Il concluait ainsi notre conversation retraçant la naissance du premier mouvement de libération, précurseur du Front Polisario et l'enlèvement de son cousin, toujours disparu, par les Espagnols en juin 1970, lors d'une manifestation d'indépendance.

C'est par lui et des témoignages directs de Sidi Mohamed Daddach, " Mandela " d'Afrique du Nord, emprisonné pendant 27 ans, de Dafa Ali Bachir et de sa femme Ghalia Djimi et de nombreux témoignages anonymes que j'entendrai parler d'arrestations, de disparitions forcées et de tortures, notamment dans la période précédant le cessez-le-feu, de 1975 à 1991. Parmi les innombrables destins brisés durant ces années, j'évoquerai ce témoignage de Dafa.

" Le 20 novembre 1987 une visite importante de l'ONU et de l'OUA devait avoir lieu au Sahara Occidental.

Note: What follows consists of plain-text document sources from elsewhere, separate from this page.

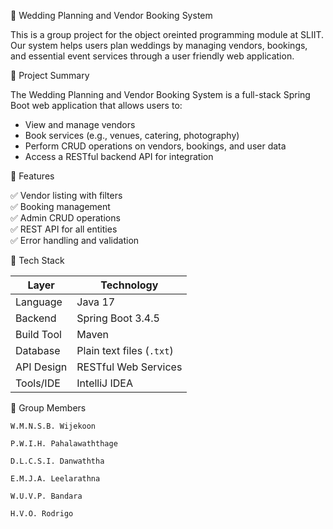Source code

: 💍 Wedding Planning and Vendor Booking System

This is a group project for the object oreinted programming module at SLIIT.  
Our system helps users plan weddings by managing vendors, bookings, and essential event services through a user friendly web application.

📌 Project Summary

The Wedding Planning and Vendor Booking System is a full-stack Spring Boot web application that allows users to:

- View and manage vendors
- Book services (e.g., venues, catering, photography)
- Perform CRUD operations on vendors, bookings, and user data
- Access a RESTful backend API for integration

🧠 Features

✅ Vendor listing with filters  
✅ Booking management  
✅ Admin CRUD operations  
✅ REST API for all entities  
✅ Error handling and validation  

🧰 Tech Stack

| Layer            | Technology                  |
|------------------|-----------------------------|
| Language         | Java 17                     |
| Backend          | Spring Boot 3.4.5           |
| Build Tool       | Maven                       |
| Database         | Plain text files (`.txt`)    |
| API Design       | RESTful Web Services        |
| Tools/IDE        | IntelliJ IDEA     |

👥 Group Members

    W.M.N.S.B. Wijekoon

    P.W.I.H. Pahalawaththage

    D.L.C.S.I. Danwaththa

    E.M.J.A. Leelarathna

    W.U.V.P. Bandara

    H.V.O. Rodrigo
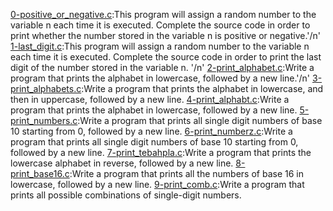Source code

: [0-positive_or_negative.c](./0-positive_or_negative.c):This program will assign a random number to the variable n each time it is executed. Complete the source code in order to print whether the number stored in the variable n is positive or negative.'/n'
[1-last_digit.c](./1-last_digit.c):This program will assign a random number to the variable n each time it is executed. Complete the source code in order to print the last digit of the number stored in the variable n. '/n'
[2-print_alphabet.c](./2-print_alphabet.c):Write a program that prints the alphabet in lowercase, followed by a new line.'/n'
[3-print_alphabets.c](./3-print_alphabets.c):Write a program that prints the alphabet in lowercase, and then in uppercase, followed by a new line.
[4-print_alphabt.c](./4-print_alphabt.c):Write a program that prints the alphabet in lowercase, followed by a new line.
[5-print_numbers.c](./5-print_numbers.c):Write a program that prints all single digit numbers of base 10 starting from 0, followed by a new line.
[6-print_numberz.c](./6-print_numberz.c):Write a program that prints all single digit numbers of base 10 starting from 0, followed by a new line.
[7-print_tebahpla.c](./7-print_tebahpla.c):Write a program that prints the lowercase alphabet in reverse, followed by a new line.
[8-print_base16.c](./8-print_base16.c):Write a program that prints all the numbers of base 16 in lowercase, followed by a new line.
[9-print_comb.c](./9-print_comb.c):Write a program that prints all possible combinations of single-digit numbers.

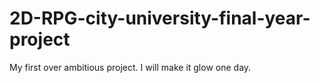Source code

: # 2D-RPG-city-university-final-year-project
My first over ambitious project. I will make it glow one day.

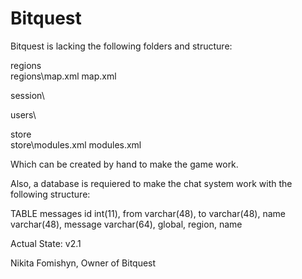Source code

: # Bitquest

Bitquest is lacking the following folders and structure:

regions\
regions\map.xml
map.xml
  <Map>
  </Map>
  
session\

users\

store\
store\modules.xml
modules.xml
  <Items>
  </Items>

Which can be created by hand to make the game work.

Also, a database is requiered to make the chat system work with the following structure:

TABLE messages
id int(11), from varchar(48), to varchar(48), name varchar(48), message varchar(64), global, region, name


Actual State: v2.1

Nikita Fomishyn,
Owner of Bitquest
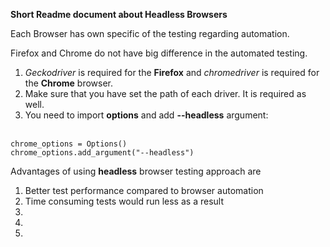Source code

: <b>Short Readme document about Headless Browsers</b>

Each Browser has own specific of the testing regarding automation.

Firefox and Chrome do not have big difference in the automated testing.
<br>
1. <i>Geckodriver</i> is required for the <b>Firefox</b> and <i>chromedriver</i> is required for the <b>Chrome</b> browser.
2. Make sure that you have set the path of each driver. It is required as well.
3. You need to import <b>options</b> and add <b>--headless</b> argument:
<br>
   <code>chrome_options = Options()</code>
   <br>
   <code>chrome_options.add_argument("--headless")</code>


Advantages of using <b>headless</b> browser testing approach are

<ol>
   <li>Better test performance compared to browser automation</li>
   <li>Time consuming tests would run less as a result</li>
   <li></li>
   <li></li>
   <li></li>
</ol>
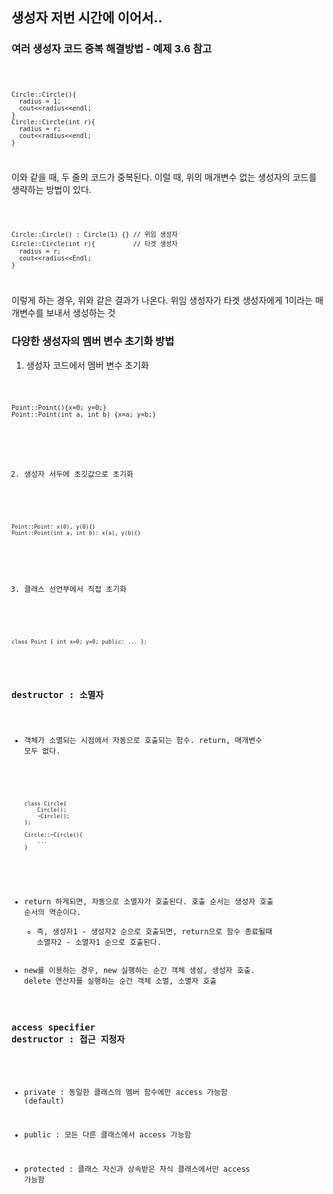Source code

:## 생성자 저번 시간에 이어서..

### 여러 생성자 코드 중복 해결방법 - 예제 3.6 참고

<code>
    
    Circle::Circle(){
      radius = 1;
      cout<<radius<<endl;
    }
    Circle::Circle(int r){
      radius = r;
      cout<<radius<<endl;
    }
    
</code>

이와 같을 때, 두 줄의 코드가 중복된다.
이럴 때, 위의 매개변수 없는 생성자의 코드를 생략하는 방법이 있다.

<code>
    
    Circle::Circle() : Circle(1) {} // 위임 생성자
    Circle::Circle(int r){          // 타겟 생성자
      radius = r;
      cout<<radius<<Endl;
    }
    
</code>

이렇게 하는 경우, 위와 같은 결과가 나온다. 위임 생성자가 타겟 생성자에게 1이라는 매개변수를 보내서 생성하는 것

### 다양한 생성자의 멤버 변수 초기화 방법
1. 생성자 코드에서 멤버 변수 초기화

<code>
  
    Point::Point(){x=0; y=0;}
    Point::Point(int a, int b) {x=a; y=b;}
    
</cdoe>

2. 생성자 서두에 초깃값으로 초기화

<code>
  
    Point::Point: x(0), y(0){}
    Point::Point(int a, int b): x(a), y(b){}
    
</code>

3. 클래스 선언부에서 직접 초기화

<code>
  
    class Point { int x=0; y=0; public: ... };
    
</code>

### destructor : 소멸자
* 객체가 소멸되는 시점에서 자동으로 호출되는 함수. return, 매개변수 모두 없다.

<code>
    
        class Circle{
            Circle();
            ~Circle();
        };
        
        Circle::~Circle(){
            ...
        }
 
 </code>
 
 * return 하게되면, 자동으로 소멸자가 호출된다. 호출 순서는 생성자 호출 순서의 역순이다.
    + 즉, 생성자1 - 생성자2 순으로 호출되면, return으로 함수 종료될때 소멸자2 - 소멸자1 순으로 호출된다.
 * new를 이용하는 경우, new 실행하는 순간 객체 생성, 생성자 호출. delete 연산자를 실행하는 순간 객체 소멸, 소멸자 호출
 
 ### access specifier destructor : 접근 지정자
 * private : 동일한 클래스의 멤버 함수에만 access 가능함 (default)
 
 * public : 모든 다른 클래스에서 access 가능함
 
 * protected : 클래스 자신과 상속받은 자식 클래스에서만 access 가능함
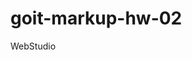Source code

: # goit-markup-hw-02

<a href="index.html" class="logo-word-footer"></a>
<span class="firts-blue-letter">Web</span><span class="second-word">Studio</span>
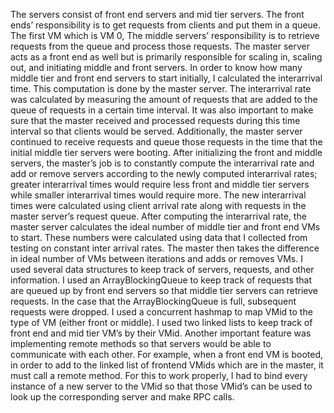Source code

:The servers consist of front end servers and mid tier servers. The front ends’ responsibility is to get requests from clients and put them in a queue. The first VM which is VM 0, The middle servers’ responsibility is to retrieve requests from the queue and process those requests. The master server acts as a front end as well but is primarily responsible for scaling in, scaling out, and initiating middle and front servers. 
	In order to know how many middle tier and front end servers to start initially, I calculated the interarrival time. This computation is done by the master server. The interarrival rate was calculated by measuring the amount of requests that are added to the queue of requests in a certain time interval. It was also important to make sure that the master received and processed requests during this time interval so that clients would be served. Additionally, the master server continued to receive requests and queue those requests in the time that the initial middle tier servers were booting. 
	After initializing the front and middle servers, the master’s job is to constantly compute the interarrival rate and add or remove servers according to the newly computed interarrival rates; greater interarrival times would require less front and middle tier servers while smaller interarrival times would require more. The new interarrival times were calculated using client arrival rate along with requests in the master server’s request queue. After computing the interarrival rate, the master server calculates the ideal number of middle tier and front end VMs to start. These numbers were calculated using data that I collected from testing on constant inter arrival rates. The master then takes the difference in ideal number of VMs between iterations and adds or removes VMs. 
	I used several data structures to keep track of servers, requests, and other information. I used an ArrayBlockingQueue to keep track of requests that are queued up by front end servers so that middle tier servers can retrieve requests. In the case that the ArrayBlockingQueue is full, subsequent requests were dropped. I used a concurrent hashmap to map VMid to the type of VM (either front or middle). I used two linked lists to keep track of front end and mid tier VM’s by their VMid. 
	Another important feature was implementing remote methods so that servers would be able to communicate with each other. For example, when a front end VM is booted, in order to add to the linked list of frontend VMids which are in the master, it must call a remote method. For this to work properly, I had to bind every instance of a new server to the VMid so that those VMid’s can be used to look up the corresponding server and make RPC calls.

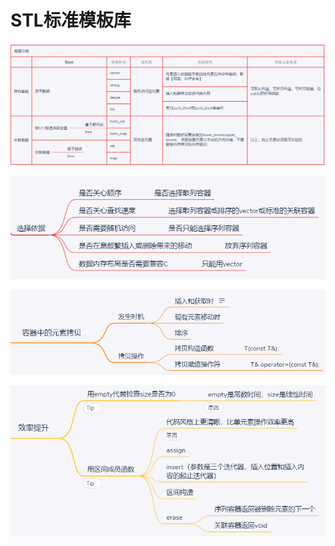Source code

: # STL标准模板库

![](../../.gitbook/assets/image%20%287%29.png)

![](../../.gitbook/assets/image%20%2819%29.png)

![](../../.gitbook/assets/image%20%2818%29.png)

![](../../.gitbook/assets/image%20%2817%29.png)

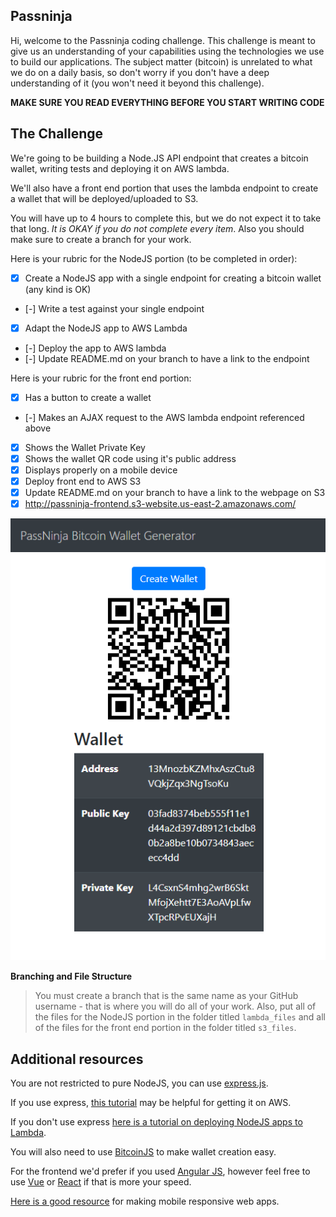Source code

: ## Passninja

Hi, welcome to the Passninja coding challenge. This challenge is meant to give us an understanding of your capabilities using the technologies we use to build our applications. The subject matter (bitcoin) is unrelated to what we do on a daily basis, so don't worry if you don't have a deep understanding of it (you won't need it beyond this challenge).

**MAKE SURE YOU READ EVERYTHING BEFORE YOU START WRITING CODE**

## The Challenge

We're going to be building a Node.JS API endpoint that creates a bitcoin wallet, writing tests and deploying it on AWS lambda.

We'll also have a front end portion that uses the lambda endpoint to create a wallet that will be deployed/uploaded to S3.

You will have up to 4 hours to complete this, but we do not expect it to take that long. *It is OKAY if you do not complete every item*. Also you should make sure to create a branch for your work.

Here is your rubric for the NodeJS portion (to be completed in order):

- [X] Create a NodeJS app with a single endpoint for creating a bitcoin wallet (any kind is OK)
- [-] Write a test against your single endpoint
- [X] Adapt the NodeJS app to AWS Lambda
- [-] Deploy the app to AWS lambda
- [-] Update README.md on your branch to have a link to the endpoint

Here is your rubric for the front end portion:

- [X] Has a button to create a wallet
- [-] Makes an AJAX request to the AWS lambda endpoint referenced above
- [X] Shows the Wallet Private Key
- [X] Shows the wallet QR code using it's public address
- [X] Displays properly on a mobile device
- [X] Deploy front end to AWS S3
- [X] Update README.md on your branch to have a link to the webpage on S3
- [X] http://passninja-frontend.s3-website.us-east-2.amazonaws.com/
  
![Demo Image](docs/bitcoin-wallet-generator.png)

**Branching and File Structure**
> You must create a branch that is the same name as your GitHub username - that is where you will do all of your work. Also, put all of the files for the NodeJS portion in the folder titled `lambda_files` and all of the files for the front end portion in the folder titled `s3_files`.

## Additional resources

You are not restricted to pure NodeJS, you can use [express.js](https://expressjs.com/).

If you use express, [this tutorial](https://medium.freecodecamp.org/express-js-and-aws-lambda-a-serverless-love-story-7c77ba0eaa35) may be helpful for getting it on AWS. 

If you don't use express [here is a tutorial on deploying NodeJS apps to Lambda](https://docs.aws.amazon.com/lambda/latest/dg/programming-model.html).

You will also need to use [BitcoinJS](https://github.com/bitcoinjs/bitcoinjs-lib) to make wallet creation easy.

For the frontend we'd prefer if you used [Angular JS](https://angular.io/), however feel free to use [Vue](https://vuejs.org/) or [React](https://reactjs.org/) if that is more your speed.

[Here is a good resource](https://css-tricks.com/snippets/css/media-queries-for-standard-devices/) for making mobile responsive web apps.
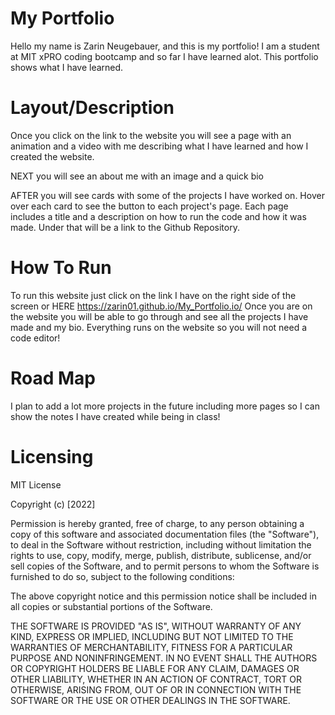 # My Portfolio

Hello my name is Zarin Neugebauer, and this is my portfolio!
I am a student at MIT xPRO coding bootcamp and so far I have learned alot. This portfolio shows what I have learned.


# Layout/Description

Once you click on the link to the website you will see a page with an animation and a video with me describing what I have learned and how I created the website.

NEXT you will see an about me with an image and a quick bio

AFTER you will see cards with some of the projects I have worked on. Hover over each card to see the button to each project's page. Each page includes a title and a description on how to run the code and how it was made. Under that will be a link to the Github Repository.

# How To Run

To run this website just click on the link I have on the right side of the screen or HERE https://zarin01.github.io/My_Portfolio.io/ Once you are on the website you will be able to go through and see all the projects I have made and my bio. Everything runs on the website so you will not need a code editor!

# Road Map

I plan to add a lot more projects in the future including more pages so I can show the notes I have created while being in class!

# Licensing

MIT License

Copyright (c) [2022]

Permission is hereby granted, free of charge, to any person obtaining a copy of this software and associated documentation files (the "Software"), to deal in the Software without restriction, including without limitation the rights to use, copy, modify, merge, publish, distribute, sublicense, and/or sell copies of the Software, and to permit persons to whom the Software is furnished to do so, subject to the following conditions:

The above copyright notice and this permission notice shall be included in all copies or substantial portions of the Software.

THE SOFTWARE IS PROVIDED "AS IS", WITHOUT WARRANTY OF ANY KIND, EXPRESS OR IMPLIED, INCLUDING BUT NOT LIMITED TO THE WARRANTIES OF MERCHANTABILITY, FITNESS FOR A PARTICULAR PURPOSE AND NONINFRINGEMENT. IN NO EVENT SHALL THE AUTHORS OR COPYRIGHT HOLDERS BE LIABLE FOR ANY CLAIM, DAMAGES OR OTHER LIABILITY, WHETHER IN AN ACTION OF CONTRACT, TORT OR OTHERWISE, ARISING FROM, OUT OF OR IN CONNECTION WITH THE SOFTWARE OR THE USE OR OTHER DEALINGS IN THE SOFTWARE.



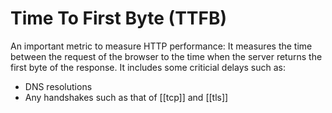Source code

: # Time To First Byte (TTFB)
An important metric to measure HTTP performance: It measures the time between the request of the browser to the time when the server returns the first byte of the response. It includes some criticial delays such as:

* DNS resolutions
* Any handshakes such as that of [[tcp]] and [[tls]]

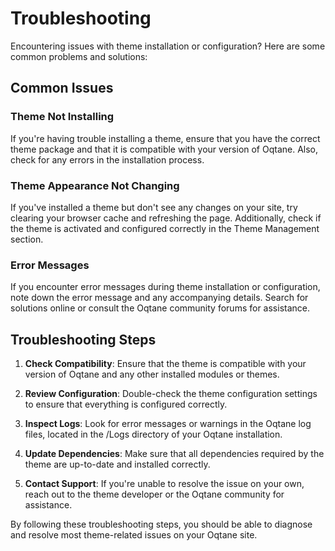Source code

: # Troubleshooting

Encountering issues with theme installation or configuration? Here are some common problems and solutions:

## Common Issues

### Theme Not Installing

If you're having trouble installing a theme, ensure that you have the correct theme package and that it is compatible with your version of Oqtane. Also, check for any errors in the installation process.

### Theme Appearance Not Changing

If you've installed a theme but don't see any changes on your site, try clearing your browser cache and refreshing the page. Additionally, check if the theme is activated and configured correctly in the Theme Management section.

### Error Messages

If you encounter error messages during theme installation or configuration, note down the error message and any accompanying details. Search for solutions online or consult the Oqtane community forums for assistance.

## Troubleshooting Steps

1. **Check Compatibility**: Ensure that the theme is compatible with your version of Oqtane and any other installed modules or themes.

2. **Review Configuration**: Double-check the theme configuration settings to ensure that everything is configured correctly.

3. **Inspect Logs**: Look for error messages or warnings in the Oqtane log files, located in the /Logs directory of your Oqtane installation.

4. **Update Dependencies**: Make sure that all dependencies required by the theme are up-to-date and installed correctly.

5. **Contact Support**: If you're unable to resolve the issue on your own, reach out to the theme developer or the Oqtane community for assistance.

By following these troubleshooting steps, you should be able to diagnose and resolve most theme-related issues on your Oqtane site.
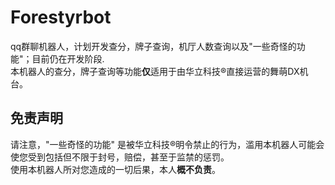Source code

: # Forestyrbot
qq群聊机器人，计划开发查分，牌子查询，机厅人数查询以及"一些奇怪的功能"；目前仍在开发阶段.  
本机器人的查分，牌子查询等功能**仅**适用于由华立科技®直接运营的舞萌DX机台。

## 免责声明
请注意，"一些奇怪的功能" 是被华立科技®明令禁止的行为，滥用本机器人可能会使您受到包括但不限于封号，赔偿，甚至于监禁的惩罚。  
使用本机器人所对您造成的一切后果，本人**概不负责**。
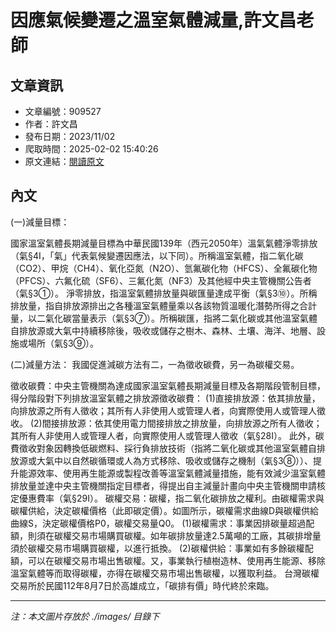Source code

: # 因應氣候變遷之溫室氣體減量,許文昌老師

## 文章資訊
- 文章編號：909527
- 作者：許文昌
- 發布日期：2023/11/02
- 爬取時間：2025-02-02 15:40:26
- 原文連結：[閱讀原文](https://real-estate.get.com.tw/Columns/detail.aspx?no=909527)

## 內文
(一)減量目標：

國家溫室氣體長期減量目標為中華民國139年（西元2050年）溫氣氣體淨零排放（氣§4I，「氣」代表氣候變遷因應法，以下同）。所稱溫室氣體，指二氧化碳（CO2）、甲烷（CH4）、氧化亞氮（N2O）、氫氟碳化物（HFCS）、全氟碳化物（PFCS）、六氟化硫（SF6）、三氟化氮（NF3）及其他經中央主管機關公告者（氣§3①）。
淨零排放，指溫室氣體排放量與碳匯量達成平衡（氣§3⑩）。所稱排放量，指自排放源排出之各種溫室氣體量乘以各該物質溫暖化潛勢所得之合計量，以二氣化碳當量表示（氣§3⑦）。所稱碳匯，指將二氣化碳或其他溫室氣體自排放源或大氣中持續移除後，吸收或儲存之樹木、森林、土壤、海洋、地層、設施或場所（氣§3⑨）。

 (二)減量方法：
我國促進減碳方法有二，一為徵收碳費，另一為碳權交易。

徵收碳費：中央主管機關為達成國家溫室氣體長期減量目標及各期階段管制目標，得分階段對下列排放溫室氣體之排放源徵收碳費： (1)直接排放源：依其排放量，向排放源之所有人徵收；其所有人非使用人或管理人者，向實際使用人或管理人徵收。 (2)間接排放源：依其使用電力間接排放之排放量，向排放源之所有人徵收；其所有人非使用人或管理人者，向實際使用人或管理人徵收（氣§28I）。
此外，碳費徵收對象因轉換低碳燃料、採行負排放技術（指將二氧化碳或其他溫室氣體自排放源或大氣中以自然碳循環或人為方式移除、吸收或儲存之機制（氣§3⑧））、提升能源效率、使用再生能源或製程改善等溫室氣體減量措施，能有效減少溫室氣體排放量並達中央主管機關指定目標者，得提出自主減量計畫向中央主管機關申請核定優惠費率（氣§29I）。
碳權交易：碳權，指二氧化碳排放之權利。由碳權需求與碳權供給，決定碳權價格（此即碳定價）。如圖所示，碳權需求曲線D與碳權供給曲線S，決定碳權價格P0，碳權交易量Q0。 (1)碳權需求：事業因排碳量超過配額，則須在碳權交易市場購買碳權。如年碳排放量達2.5萬噸的工廠，其碳排增量須於碳權交易市場購買碳權，以進行抵換。 (2)碳權供給：事業如有多餘碳權配額，可以在碳權交易市場出售碳權。又，事業執行植樹造林、使用再生能源、移除溫室氣體等而取得碳權，亦得在碳權交易市場出售碳權，以獲取利益。
台灣碳權交易所於民國112年8月7日於高雄成立，「碳排有價」時代終於來臨。

---
*注：本文圖片存放於 ./images/ 目錄下*
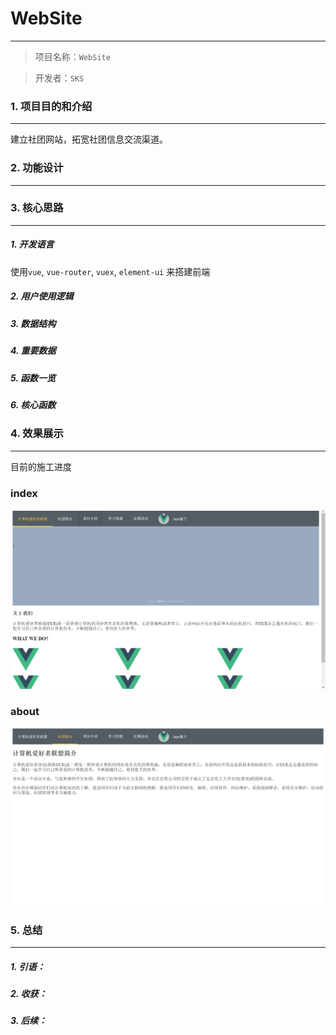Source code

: # WebSite

----------


> 项目名称：`WebSite`

> 开发者：`SKS`




### 1. 项目目的和介绍
---
建立社团网站，拓宽社团信息交流渠道。

### 2. 功能设计
---

### 3. 核心思路
---
##### 1. 开发语言
使用`vue`, `vue-router`, `vuex`, `element-ui` 来搭建前端

##### 2. 用户使用逻辑

##### 3. 数据结构

##### 4. 重要数据

##### 5. 函数一览

##### 6. 核心函数


### 4. 效果展示
---
目前的施工进度

### index
![index](./docs/images/index.png)

### about
![about](./docs/images/about.png)

### 5. 总结
---

##### 1. 引语：

##### 2. 收获：

##### 3. 后续：


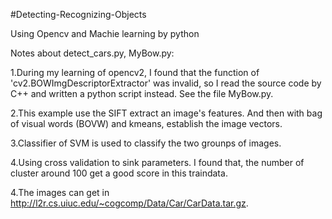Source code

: #Detecting-Recognizing-Objects

Using Opencv and Machie learning by python

Notes about detect_cars.py, MyBow.py:

1.During my learning of opencv2, I found that the function of 'cv2.BOWImgDescriptorExtractor' was invalid, so I read the source code by C++ and written a python script instead. See the file MyBow.py.

2.This example use the SIFT extract an image's features. And then with bag of visual words (BOVW) and kmeans, establish the image vectors.

3.Classifier of SVM is used to classify the two grounps of images.

4.Using cross validation to sink parameters. I found that, the number of cluster around 100 get a good score in this traindata. 

4.The images can get in http://l2r.cs.uiuc.edu/~cogcomp/Data/Car/CarData.tar.gz.
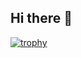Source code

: ## Hi there 👋

[![trophy](https://github-profile-trophy.vercel.app/?username=Immortal215&theme=onedark)](https://github.com/ryo-ma/github-profile-trophy)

Pour pouvoir expliquer leurs revendications, les résistants sahraouis ont dû alors quelque peu sortir de la clandestinité, se découvrir pour la circonstance, en un mot: " s'exposer ". De nombreuses réunions ont lieu rapidement, notamment pour demander des nouvelles de prisonniers disparus depuis 1975.

Dès le 18 de nombreuses arrestations ont lieu, la police marocaine favorisant la délation de sahraouis pro-marocains. De plus Hassan II demanda à repousser d'une journée la venue des délégués. Ce fut un véritable " guet-apens " où il fit arrêter un grand nombre de Sahraouis venus attendre en vain la délégation. Sans le savoir, l'ONU commençait à servir le jeu et les intérêts du pouvoir marocain.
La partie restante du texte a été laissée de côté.